* [Data in this exercise]
──────
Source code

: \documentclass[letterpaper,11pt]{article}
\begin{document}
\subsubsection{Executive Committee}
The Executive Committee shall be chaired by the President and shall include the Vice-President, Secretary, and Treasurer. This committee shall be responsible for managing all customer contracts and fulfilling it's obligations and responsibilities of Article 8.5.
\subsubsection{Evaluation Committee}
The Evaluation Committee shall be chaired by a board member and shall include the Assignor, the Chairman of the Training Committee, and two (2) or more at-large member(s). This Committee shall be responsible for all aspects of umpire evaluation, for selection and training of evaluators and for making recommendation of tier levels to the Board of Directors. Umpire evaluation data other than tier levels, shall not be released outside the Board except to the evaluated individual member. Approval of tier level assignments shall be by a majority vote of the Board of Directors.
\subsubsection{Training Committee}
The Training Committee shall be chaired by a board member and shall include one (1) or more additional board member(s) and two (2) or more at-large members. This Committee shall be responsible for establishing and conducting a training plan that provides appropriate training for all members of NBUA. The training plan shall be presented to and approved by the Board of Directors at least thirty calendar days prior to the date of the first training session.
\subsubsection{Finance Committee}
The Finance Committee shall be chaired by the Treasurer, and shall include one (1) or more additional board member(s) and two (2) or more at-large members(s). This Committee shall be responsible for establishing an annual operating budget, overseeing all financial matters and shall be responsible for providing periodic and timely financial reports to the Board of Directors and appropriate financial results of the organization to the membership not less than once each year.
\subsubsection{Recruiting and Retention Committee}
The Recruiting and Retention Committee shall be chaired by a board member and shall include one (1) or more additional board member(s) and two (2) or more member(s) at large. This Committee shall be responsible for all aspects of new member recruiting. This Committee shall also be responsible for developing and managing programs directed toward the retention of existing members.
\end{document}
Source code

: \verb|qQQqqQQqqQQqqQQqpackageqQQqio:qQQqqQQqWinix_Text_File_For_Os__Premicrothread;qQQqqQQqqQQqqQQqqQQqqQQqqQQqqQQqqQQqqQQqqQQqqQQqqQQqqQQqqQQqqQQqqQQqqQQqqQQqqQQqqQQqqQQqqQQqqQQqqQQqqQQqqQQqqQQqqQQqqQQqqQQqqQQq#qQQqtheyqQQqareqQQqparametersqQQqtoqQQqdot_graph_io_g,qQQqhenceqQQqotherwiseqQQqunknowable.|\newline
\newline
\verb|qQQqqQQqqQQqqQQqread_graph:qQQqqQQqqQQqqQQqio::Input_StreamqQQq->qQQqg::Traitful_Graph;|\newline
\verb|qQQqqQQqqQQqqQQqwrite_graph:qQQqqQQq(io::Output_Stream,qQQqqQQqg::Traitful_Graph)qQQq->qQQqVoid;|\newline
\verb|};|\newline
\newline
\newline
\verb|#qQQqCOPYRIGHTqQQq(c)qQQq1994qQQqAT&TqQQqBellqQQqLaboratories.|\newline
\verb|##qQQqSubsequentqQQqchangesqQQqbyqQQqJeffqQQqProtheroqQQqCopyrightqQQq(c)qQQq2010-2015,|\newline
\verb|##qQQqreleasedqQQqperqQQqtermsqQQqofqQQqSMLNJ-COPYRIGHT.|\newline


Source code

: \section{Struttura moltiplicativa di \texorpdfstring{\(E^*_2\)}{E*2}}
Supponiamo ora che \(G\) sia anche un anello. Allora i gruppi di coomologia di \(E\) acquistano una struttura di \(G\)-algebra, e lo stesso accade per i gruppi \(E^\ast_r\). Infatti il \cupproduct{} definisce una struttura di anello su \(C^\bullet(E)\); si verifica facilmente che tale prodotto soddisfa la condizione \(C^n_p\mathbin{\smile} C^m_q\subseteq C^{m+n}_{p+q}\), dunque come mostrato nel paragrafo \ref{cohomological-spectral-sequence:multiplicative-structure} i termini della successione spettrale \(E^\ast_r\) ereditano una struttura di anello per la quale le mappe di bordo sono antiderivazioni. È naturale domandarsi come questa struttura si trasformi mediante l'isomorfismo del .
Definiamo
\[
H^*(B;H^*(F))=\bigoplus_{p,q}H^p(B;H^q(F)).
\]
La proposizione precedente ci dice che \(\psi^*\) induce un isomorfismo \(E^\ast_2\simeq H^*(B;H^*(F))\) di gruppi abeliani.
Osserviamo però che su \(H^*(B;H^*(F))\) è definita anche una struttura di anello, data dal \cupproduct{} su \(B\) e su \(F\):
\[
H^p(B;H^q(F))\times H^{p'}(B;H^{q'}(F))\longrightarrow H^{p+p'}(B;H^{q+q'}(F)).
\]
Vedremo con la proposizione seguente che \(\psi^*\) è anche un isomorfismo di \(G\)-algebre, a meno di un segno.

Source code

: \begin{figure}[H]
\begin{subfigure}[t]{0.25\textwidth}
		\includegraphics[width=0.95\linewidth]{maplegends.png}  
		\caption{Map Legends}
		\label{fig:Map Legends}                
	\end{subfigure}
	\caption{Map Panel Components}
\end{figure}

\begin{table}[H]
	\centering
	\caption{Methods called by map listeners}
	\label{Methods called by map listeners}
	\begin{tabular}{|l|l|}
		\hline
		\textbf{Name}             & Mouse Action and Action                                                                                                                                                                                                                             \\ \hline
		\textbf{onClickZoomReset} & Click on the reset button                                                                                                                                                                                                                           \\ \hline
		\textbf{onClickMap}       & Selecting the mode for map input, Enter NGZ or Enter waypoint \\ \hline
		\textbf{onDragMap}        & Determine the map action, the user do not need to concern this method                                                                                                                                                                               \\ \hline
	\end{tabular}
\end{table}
──────
Print out all the material above, unaltered.

* [Expected answer]
Source code

: \documentclass[letterpaper,11pt]{article}
\begin{document}
\subsubsection{Executive Committee}
The Executive Committee shall be chaired by the President and shall include the Vice-President, Secretary, and Treasurer. This committee shall be responsible for managing all customer contracts and fulfilling it's obligations and responsibilities of Article 8.5.
\subsubsection{Evaluation Committee}
The Evaluation Committee shall be chaired by a board member and shall include the Assignor, the Chairman of the Training Committee, and two (2) or more at-large member(s). This Committee shall be responsible for all aspects of umpire evaluation, for selection and training of evaluators and for making recommendation of tier levels to the Board of Directors. Umpire evaluation data other than tier levels, shall not be released outside the Board except to the evaluated individual member. Approval of tier level assignments shall be by a majority vote of the Board of Directors.
\subsubsection{Training Committee}
The Training Committee shall be chaired by a board member and shall include one (1) or more additional board member(s) and two (2) or more at-large members. This Committee shall be responsible for establishing and conducting a training plan that provides appropriate training for all members of NBUA. The training plan shall be presented to and approved by the Board of Directors at least thirty calendar days prior to the date of the first training session.
\subsubsection{Finance Committee}
The Finance Committee shall be chaired by the Treasurer, and shall include one (1) or more additional board member(s) and two (2) or more at-large members(s). This Committee shall be responsible for establishing an annual operating budget, overseeing all financial matters and shall be responsible for providing periodic and timely financial reports to the Board of Directors and appropriate financial results of the organization to the membership not less than once each year.
\subsubsection{Recruiting and Retention Committee}
The Recruiting and Retention Committee shall be chaired by a board member and shall include one (1) or more additional board member(s) and two (2) or more member(s) at large. This Committee shall be responsible for all aspects of new member recruiting. This Committee shall also be responsible for developing and managing programs directed toward the retention of existing members.
\end{document}
Source code

: \verb|qQQqqQQqqQQqqQQqpackageqQQqio:qQQqqQQqWinix_Text_File_For_Os__Premicrothread;qQQqqQQqqQQqqQQqqQQqqQQqqQQqqQQqqQQqqQQqqQQqqQQqqQQqqQQqqQQqqQQqqQQqqQQqqQQqqQQqqQQqqQQqqQQqqQQqqQQqqQQqqQQqqQQqqQQqqQQqqQQqqQQq#qQQqtheyqQQqareqQQqparametersqQQqtoqQQqdot_graph_io_g,qQQqhenceqQQqotherwiseqQQqunknowable.|\newline
\newline
\verb|qQQqqQQqqQQqqQQqread_graph:qQQqqQQqqQQqqQQqio::Input_StreamqQQq->qQQqg::Traitful_Graph;|\newline
\verb|qQQqqQQqqQQqqQQqwrite_graph:qQQqqQQq(io::Output_Stream,qQQqqQQqg::Traitful_Graph)qQQq->qQQqVoid;|\newline
\verb|};|\newline
\newline
\newline
\verb|#qQQqCOPYRIGHTqQQq(c)qQQq1994qQQqAT&TqQQqBellqQQqLaboratories.|\newline
\verb|##qQQqSubsequentqQQqchangesqQQqbyqQQqJeffqQQqProtheroqQQqCopyrightqQQq(c)qQQq2010-2015,|\newline
\verb|##qQQqreleasedqQQqperqQQqtermsqQQqofqQQqSMLNJ-COPYRIGHT.|\newline


Source code

: \section{Struttura moltiplicativa di \texorpdfstring{\(E^*_2\)}{E*2}}
Supponiamo ora che \(G\) sia anche un anello. Allora i gruppi di coomologia di \(E\) acquistano una struttura di \(G\)-algebra, e lo stesso accade per i gruppi \(E^\ast_r\). Infatti il \cupproduct{} definisce una struttura di anello su \(C^\bullet(E)\); si verifica facilmente che tale prodotto soddisfa la condizione \(C^n_p\mathbin{\smile} C^m_q\subseteq C^{m+n}_{p+q}\), dunque come mostrato nel paragrafo \ref{cohomological-spectral-sequence:multiplicative-structure} i termini della successione spettrale \(E^\ast_r\) ereditano una struttura di anello per la quale le mappe di bordo sono antiderivazioni. È naturale domandarsi come questa struttura si trasformi mediante l'isomorfismo del .
Definiamo
\[
H^*(B;H^*(F))=\bigoplus_{p,q}H^p(B;H^q(F)).
\]
La proposizione precedente ci dice che \(\psi^*\) induce un isomorfismo \(E^\ast_2\simeq H^*(B;H^*(F))\) di gruppi abeliani.
Osserviamo però che su \(H^*(B;H^*(F))\) è definita anche una struttura di anello, data dal \cupproduct{} su \(B\) e su \(F\):
\[
H^p(B;H^q(F))\times H^{p'}(B;H^{q'}(F))\longrightarrow H^{p+p'}(B;H^{q+q'}(F)).
\]
Vedremo con la proposizione seguente che \(\psi^*\) è anche un isomorfismo di \(G\)-algebre, a meno di un segno.

Source code

: \begin{figure}[H]
\begin{subfigure}[t]{0.25\textwidth}
		\includegraphics[width=0.95\linewidth]{maplegends.png}  
		\caption{Map Legends}
		\label{fig:Map Legends}                
	\end{subfigure}
	\caption{Map Panel Components}
\end{figure}

\begin{table}[H]
	\centering
	\caption{Methods called by map listeners}
	\label{Methods called by map listeners}
	\begin{tabular}{|l|l|}
		\hline
		\textbf{Name}             & Mouse Action and Action                                                                                                                                                                                                                             \\ \hline
		\textbf{onClickZoomReset} & Click on the reset button                                                                                                                                                                                                                           \\ \hline
		\textbf{onClickMap}       & Selecting the mode for map input, Enter NGZ or Enter waypoint \\ \hline
		\textbf{onDragMap}        & Determine the map action, the user do not need to concern this method                                                                                                                                                                               \\ \hline
	\end{tabular}
\end{table}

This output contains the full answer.